What you have to do:
In the entries below, how many lines contain the string "Rubic"? State the number and nothing else.

Data under study:
⁂
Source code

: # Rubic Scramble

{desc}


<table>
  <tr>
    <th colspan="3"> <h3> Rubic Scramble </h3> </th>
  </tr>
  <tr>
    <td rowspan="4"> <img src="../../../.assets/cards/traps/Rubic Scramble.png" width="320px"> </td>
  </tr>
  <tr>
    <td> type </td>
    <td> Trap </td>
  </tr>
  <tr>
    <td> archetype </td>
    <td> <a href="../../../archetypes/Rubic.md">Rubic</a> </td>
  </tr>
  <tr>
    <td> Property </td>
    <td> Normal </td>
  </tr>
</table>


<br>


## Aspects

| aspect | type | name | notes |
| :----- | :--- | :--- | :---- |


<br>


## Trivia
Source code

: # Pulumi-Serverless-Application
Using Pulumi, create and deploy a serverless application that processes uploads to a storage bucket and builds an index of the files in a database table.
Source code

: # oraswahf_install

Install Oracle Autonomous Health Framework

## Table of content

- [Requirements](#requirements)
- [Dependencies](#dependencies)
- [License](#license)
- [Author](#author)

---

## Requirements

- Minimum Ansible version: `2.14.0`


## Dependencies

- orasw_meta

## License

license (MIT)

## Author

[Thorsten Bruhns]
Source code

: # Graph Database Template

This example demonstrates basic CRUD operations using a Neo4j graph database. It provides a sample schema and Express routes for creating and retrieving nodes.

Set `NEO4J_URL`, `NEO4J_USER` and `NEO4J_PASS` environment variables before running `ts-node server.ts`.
⁂
Answer to the exercise:
4